Work required: Return exactly these lines and no others: the one containing "dictionary $A_v$) $v\sin\theta" and all that follow it to the end of the listing below.

Data listing:
┌──
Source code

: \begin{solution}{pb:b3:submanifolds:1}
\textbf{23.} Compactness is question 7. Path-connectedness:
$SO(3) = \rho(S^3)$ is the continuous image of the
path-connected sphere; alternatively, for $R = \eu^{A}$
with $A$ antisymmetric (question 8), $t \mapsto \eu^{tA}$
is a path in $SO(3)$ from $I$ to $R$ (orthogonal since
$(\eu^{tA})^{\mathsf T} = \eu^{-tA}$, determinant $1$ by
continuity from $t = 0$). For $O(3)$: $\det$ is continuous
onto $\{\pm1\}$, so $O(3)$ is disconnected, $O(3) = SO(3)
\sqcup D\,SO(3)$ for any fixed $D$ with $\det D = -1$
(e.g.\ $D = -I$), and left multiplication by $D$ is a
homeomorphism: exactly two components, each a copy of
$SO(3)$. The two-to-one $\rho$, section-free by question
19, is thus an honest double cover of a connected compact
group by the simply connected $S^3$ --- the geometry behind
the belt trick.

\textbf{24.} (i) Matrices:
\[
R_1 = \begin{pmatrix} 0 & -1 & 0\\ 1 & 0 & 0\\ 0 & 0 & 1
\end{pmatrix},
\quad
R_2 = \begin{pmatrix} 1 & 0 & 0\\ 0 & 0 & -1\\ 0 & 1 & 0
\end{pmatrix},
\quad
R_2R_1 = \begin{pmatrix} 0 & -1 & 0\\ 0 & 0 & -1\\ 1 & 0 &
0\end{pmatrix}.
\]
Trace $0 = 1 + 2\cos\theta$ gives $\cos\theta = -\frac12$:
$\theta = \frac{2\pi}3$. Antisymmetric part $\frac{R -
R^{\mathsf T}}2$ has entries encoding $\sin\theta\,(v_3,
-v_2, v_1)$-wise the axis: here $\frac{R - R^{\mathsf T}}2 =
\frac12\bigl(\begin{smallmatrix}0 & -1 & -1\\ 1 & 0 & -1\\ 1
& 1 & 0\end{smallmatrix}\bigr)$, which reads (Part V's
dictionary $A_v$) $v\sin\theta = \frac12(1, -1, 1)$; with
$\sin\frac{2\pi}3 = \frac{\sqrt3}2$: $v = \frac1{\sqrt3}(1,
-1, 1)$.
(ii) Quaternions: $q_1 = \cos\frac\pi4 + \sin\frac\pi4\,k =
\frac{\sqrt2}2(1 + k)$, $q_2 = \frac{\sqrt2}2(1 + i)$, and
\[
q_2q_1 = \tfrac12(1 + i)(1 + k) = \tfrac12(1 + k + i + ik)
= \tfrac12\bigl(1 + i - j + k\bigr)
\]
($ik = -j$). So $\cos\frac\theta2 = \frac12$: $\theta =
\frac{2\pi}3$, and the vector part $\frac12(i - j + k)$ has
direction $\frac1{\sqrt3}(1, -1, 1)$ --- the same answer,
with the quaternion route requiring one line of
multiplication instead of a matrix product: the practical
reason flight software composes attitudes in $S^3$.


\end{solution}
└──
Answer for this exercise:
dictionary $A_v$) $v\sin\theta = \frac12(1, -1, 1)$; with
$\sin\frac{2\pi}3 = \frac{\sqrt3}2$: $v = \frac1{\sqrt3}(1,
-1, 1)$.
(ii) Quaternions: $q_1 = \cos\frac\pi4 + \sin\frac\pi4\,k =
\frac{\sqrt2}2(1 + k)$, $q_2 = \frac{\sqrt2}2(1 + i)$, and
\[
q_2q_1 = \tfrac12(1 + i)(1 + k) = \tfrac12(1 + k + i + ik)
= \tfrac12\bigl(1 + i - j + k\bigr)
\]
($ik = -j$). So $\cos\frac\theta2 = \frac12$: $\theta =
\frac{2\pi}3$, and the vector part $\frac12(i - j + k)$ has
direction $\frac1{\sqrt3}(1, -1, 1)$ --- the same answer,
with the quaternion route requiring one line of
multiplication instead of a matrix product: the practical
reason flight software composes attitudes in $S^3$.


\end{solution}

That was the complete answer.